I lost my best friend a couple months ago.
Dutch and I were a team. From the second I sat on him, I knew he was the one. I believe in love at first sight. I fell in love with my husband over 26 years ago on the spot and knew we would spend the rest of our lives together. I had the same feeling when I saw Dutch.
I had been looking for a sensible, reliable horse to take me around low hunter and jumper courses for about six months. As you can imagine, I sat on every type of horse—from “quiet” off-track Thoroughbreds to retired grand prix jumpers—and nothing clicked.
Then, one day my trainer and I went to visit a hunter/jumper barn that had an 18 hand KPWN for sale who was ready to start jumping down. I stand five feet tall so we thought that there was no way I would feel comfortable on an 18 hand ex-jumper.
While I watched the trainer ride him, I was awestruck by the horse’s presence. He was a striking liver chestnut with four white socks and a white blaze. He floated over the ground and over the fences. I couldn’t wait to get on.
When I did, I knew instantly. This was my once in a lifetime horse. How do you explain this feeling? It is indescribable.
This shouldn’t be the horse for me—he was too big, too powerful, yet, there was a gentleness about him. I knew he would not only teach me so many things, he would also take care of me. I was passed taking risks. As a mother and a wife, I need to guard my safety while at the same time following my passion.
Dutch and I spent the next five years together. Barely a day went by when we didn’t see each other.
There were months during this time when we just spent time walking together when he was sidelined by a couple injuries. Each time he came back healthy and ready to go back on the trail on in the show ring. After his last injury at the age of 20, I decided to retire him.
I rode him a few times a week—sometimes in the ring and sometimes we just headed up the trail. He was always willing and accommodating, never minding if we were alone or with friends.
Dutch took to his retirement like a fish to water. He would sleep late in the morning sun, wake for a lazy breakfast and spend the rest of the day keeping an eye on the ranch. Kids loved to be around him because he was so big yet so gentle. Children could pick his feet out, brush his sides, and get lots of kisses just for doing so. He also had a soft spot for cats and would let the barn cat sit on his back or play in the grass alongside him while he grazed.
I never imagined my life without him. I thought he would live out his days sunning himself in his paddock, taking long naps and indulging me the few times a week I tacked him up so I could experience that feeling of having so much power under me.
That is until the day a couple months ago when he exhibited some colic like symptoms for the first time since I owned him.

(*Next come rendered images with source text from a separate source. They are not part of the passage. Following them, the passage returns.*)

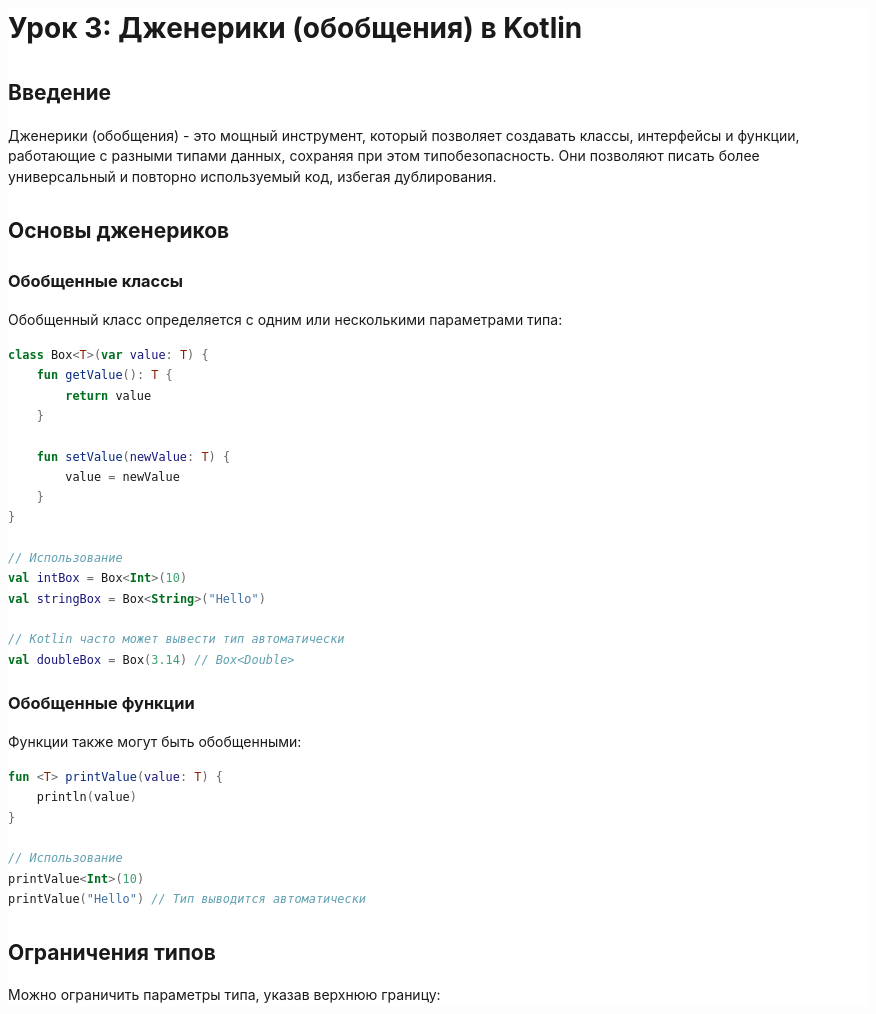 # Урок 3: Дженерики (обобщения) в Kotlin

## Введение

Дженерики (обобщения) - это мощный инструмент, который позволяет создавать классы, интерфейсы и функции, работающие с разными типами данных, сохраняя при этом типобезопасность. Они позволяют писать более универсальный и повторно используемый код, избегая дублирования.

## Основы дженериков

### Обобщенные классы

Обобщенный класс определяется с одним или несколькими параметрами типа:

```kotlin
class Box<T>(var value: T) {
    fun getValue(): T {
        return value
    }
    
    fun setValue(newValue: T) {
        value = newValue
    }
}

// Использование
val intBox = Box<Int>(10)
val stringBox = Box<String>("Hello")

// Kotlin часто может вывести тип автоматически
val doubleBox = Box(3.14) // Box<Double>
```

### Обобщенные функции

Функции также могут быть обобщенными:

```kotlin
fun <T> printValue(value: T) {
    println(value)
}

// Использование
printValue<Int>(10)
printValue("Hello") // Тип выводится автоматически
```

## Ограничения типов

Можно ограничить параметры типа, указав верхнюю границу:
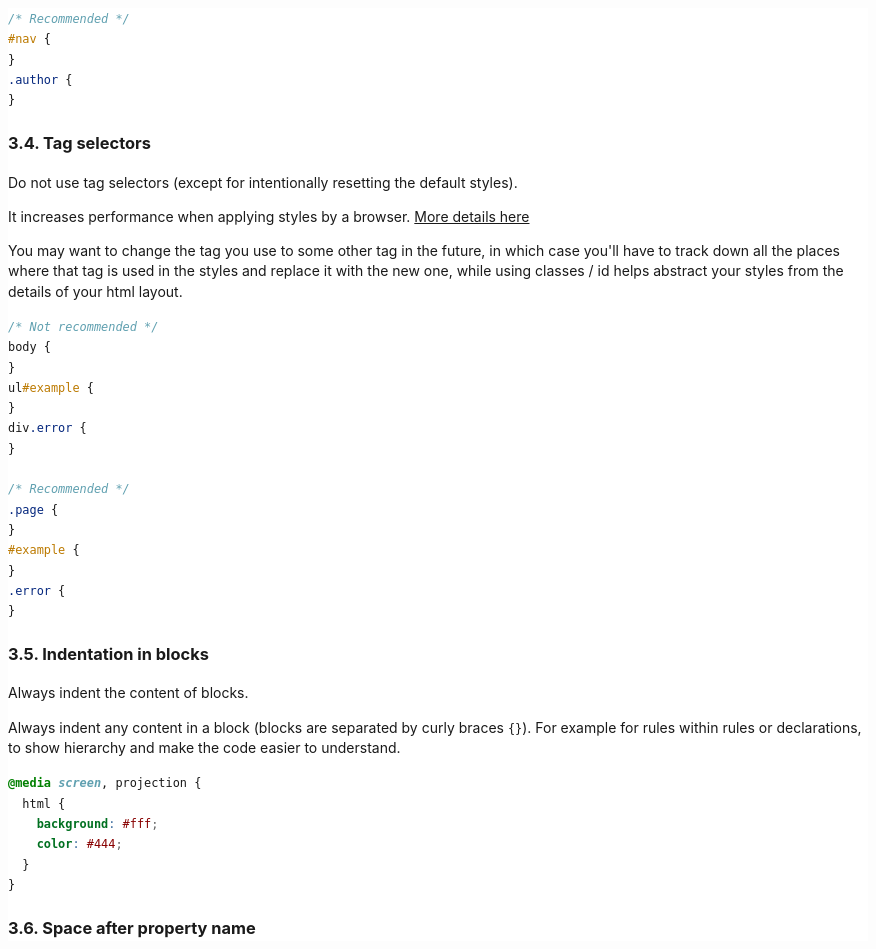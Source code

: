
```css
/* Recommended */
#nav {
}
.author {
}
```

### 3.4. Tag selectors

Do not use tag selectors (except for intentionally resetting the default styles).

It increases performance when applying styles by a browser.
[More details here](https://www.stevesouders.com/blog/2009/06/18/simplifying-css-selectors/)

You may want to change the tag you use to some other tag in the future, in which case you'll have to track down all the places where that tag is used in the styles and replace it with the new one, while using classes / id helps abstract your styles from the details of your html layout.

```css
/* Not recommended */
body {
}
ul#example {
}
div.error {
}

/* Recommended */
.page {
}
#example {
}
.error {
}
```

### 3.5. Indentation in blocks

Always indent the content of blocks.

Always indent any content in a block (blocks are separated by curly braces `{}`).
For example for rules within rules or declarations, to show hierarchy and make the code easier to understand.

```css
@media screen, projection {
  html {
    background: #fff;
    color: #444;
  }
}
```

### 3.6. Space after property name
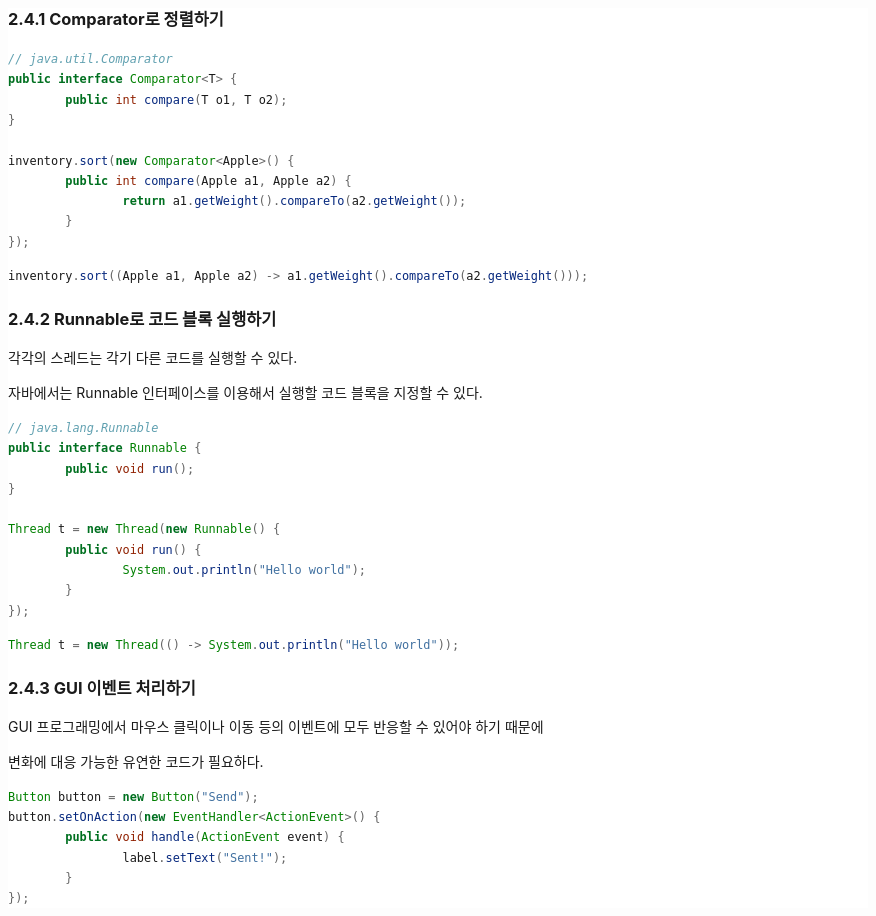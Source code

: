 ### 2.4.1 Comparator로 정렬하기

```java
// java.util.Comparator
public interface Comparator<T> {
		public int compare(T o1, T o2);
}

inventory.sort(new Comparator<Apple>() {
		public int compare(Apple a1, Apple a2) {
				return a1.getWeight().compareTo(a2.getWeight());
		}
});
```

```java
inventory.sort((Apple a1, Apple a2) -> a1.getWeight().compareTo(a2.getWeight()));
```

### 2.4.2 Runnable로 코드 블록 실행하기

각각의 스레드는 각기 다른 코드를 실행할 수 있다.  

자바에서는 Runnable 인터페이스를 이용해서 실행할 코드 블록을 지정할 수 있다.

```java
// java.lang.Runnable
public interface Runnable {
		public void run();
}

Thread t = new Thread(new Runnable() {
		public void run() {
				System.out.println("Hello world");
		}
});
```

```java
Thread t = new Thread(() -> System.out.println("Hello world"));
```

### 2.4.3 GUI 이벤트 처리하기

GUI 프로그래밍에서 마우스 클릭이나 이동 등의 이벤트에 모두 반응할 수 있어야 하기 때문에 

변화에 대응 가능한 유연한 코드가 필요하다.

```java
Button button = new Button("Send");
button.setOnAction(new EventHandler<ActionEvent>() {
		public void handle(ActionEvent event) {
				label.setText("Sent!");
		}
});
```
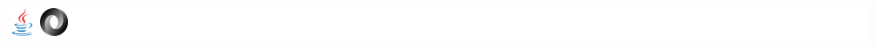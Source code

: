   <code><img title="Java" height="28" src="images/java-original.svg"></code>
  <code><img title="JSON" height="28" src="images/json.svg"></code>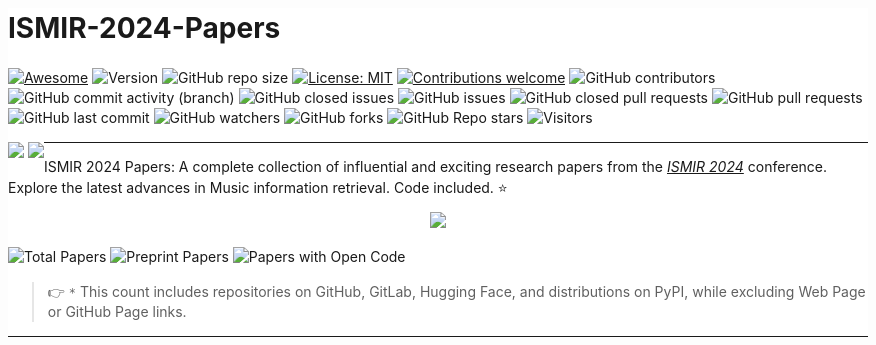 # ISMIR-2024-Papers

[![Awesome](https://cdn.rawgit.com/sindresorhus/awesome/d7305f38d29fed78fa85652e3a63e154dd8e8829/media/badge.svg)](https://github.com/sindresorhus/awesome)
![Version](https://img.shields.io/badge/version-v1.0.0-4FC528)
![GitHub repo size](https://img.shields.io/github/repo-size/yamathcy/ISMIR-2023-Papers)
[![License: MIT](https://img.shields.io/badge/License-MIT-green.svg)](https://github.com/yamathcy/ISMIR-2023-Papers/blob/main/LICENSE)
[![Contributions welcome](https://img.shields.io/badge/contributions-welcome-brightgreen.svg?style=flat)](https://github.com/yamathcy/ISMIR-2023-Papers/blob/main/README.md)
![GitHub contributors](https://img.shields.io/github/contributors/yamathcy/ISMIR-2023-Papers)
![GitHub commit activity (branch)](https://img.shields.io/github/commit-activity/t/yamathcy/ISMIR-2023-Papers)
![GitHub closed issues](https://img.shields.io/github/issues-closed/yamathcy/ISMIR-2023-Papers)
![GitHub issues](https://img.shields.io/github/issues/yamathcy/ISMIR-2023-Papers)
![GitHub closed pull requests](https://img.shields.io/github/issues-pr-closed/yamathcy/ISMIR-2023-Papers)
![GitHub pull requests](https://img.shields.io/github/issues-pr/yamathcy/ISMIR-2023-Papers)
![GitHub last commit](https://img.shields.io/github/last-commit/yamathcy/ISMIR-2023-Papers)
![GitHub watchers](https://img.shields.io/github/watchers/yamathcy/ISMIR-2023-Papers)
![GitHub forks](https://img.shields.io/github/forks/yamathcy/ISMIR-2023-Papers)
![GitHub Repo stars](https://img.shields.io/github/stars/yamathcy/ISMIR-2023-Papers)
![Visitors](https://api.visitorbadge.io/api/combined?path=https%3A%2F%2Fgithub.com%2Fyamathcy%2FISMIR-2023-Papers&label=Visitors&countColor=%23263759&style=flat)

<div style="float:left;">
  <img src="https://geps.dev/progress/100?successColor=006600" />
  <img src="https://cdn.jsdelivr.net/gh/DmitryRyumin/NewEraAI-Papers@main/images/completed_checkmark_done.svg" width="25" />
</div>

---

ISMIR 2024 Papers: A complete collection of influential and exciting research papers from the [*ISMIR 2024*](https://ismir2024.ismir.net/) conference. Explore the latest advances in Music information retrieval. Code included. :star:

<p align="center">
    <a href="https://ismir2024.ismir.net/" target="_blank">
        <img width="600" src=" alt="ISMIR 2024">
    </a>
<p>

![Total Papers](https://img.shields.io/badge/Total%20Papers-144-42BA16) ![Preprint Papers](https://img.shields.io/badge/Preprint%20Papers-55%20(38.19%25)-b31b1b) ![Papers with Open Code](https://img.shields.io/badge/Papers%20with%20Open%20Code-68%20(47.22%25)%20*-1D7FBF)

> :point_right: `*` This count includes repositories on GitHub, GitLab, Hugging Face, and distributions on PyPI, while excluding Web Page or GitHub Page links.

---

I sent him to the hospital immediately and even though the discomfort he was experiencing from a displaced colon righted itself in a week without intervention, he never recovered from the trauma. He developed one condition after another until he succumbed to a heart attack a week later. I spent hours in the stall with him in the intensive care unit just sitting while he paced around uncomfortably, always stopping when he passed by me so I could reach up and pat him.
When I got the call he passed away, I knew my life would never be the same. The hole in my heart will never fill. The loss hits me at strange times—no longer just at night when the air is still and dark but in the daytime when the sun is strong with the promise of a new day.
How do I explain to my co-workers the reason why I am having a “bad” day? How do I explain that the loss of my horse is like losing my best friend? How do I put into words the loneliness I feel every time I go out to the barn and see his empty paddock?
I understand what it is like to lose a pet. I have lost two beloved dogs in the past three years. More holes in my heart which will remain unfilled.
But losing Dutch is so different.
The bond between horse and rider goes to another dimension. The trust between horse and rider is unique. I knew that whatever situation I faced with Dutch, he would take care of me safely. I’ve lost my friend, my confidante, my partner. As the days pass, I don’t miss him any less but I am starting to remember the life we shared and not the life we are missing.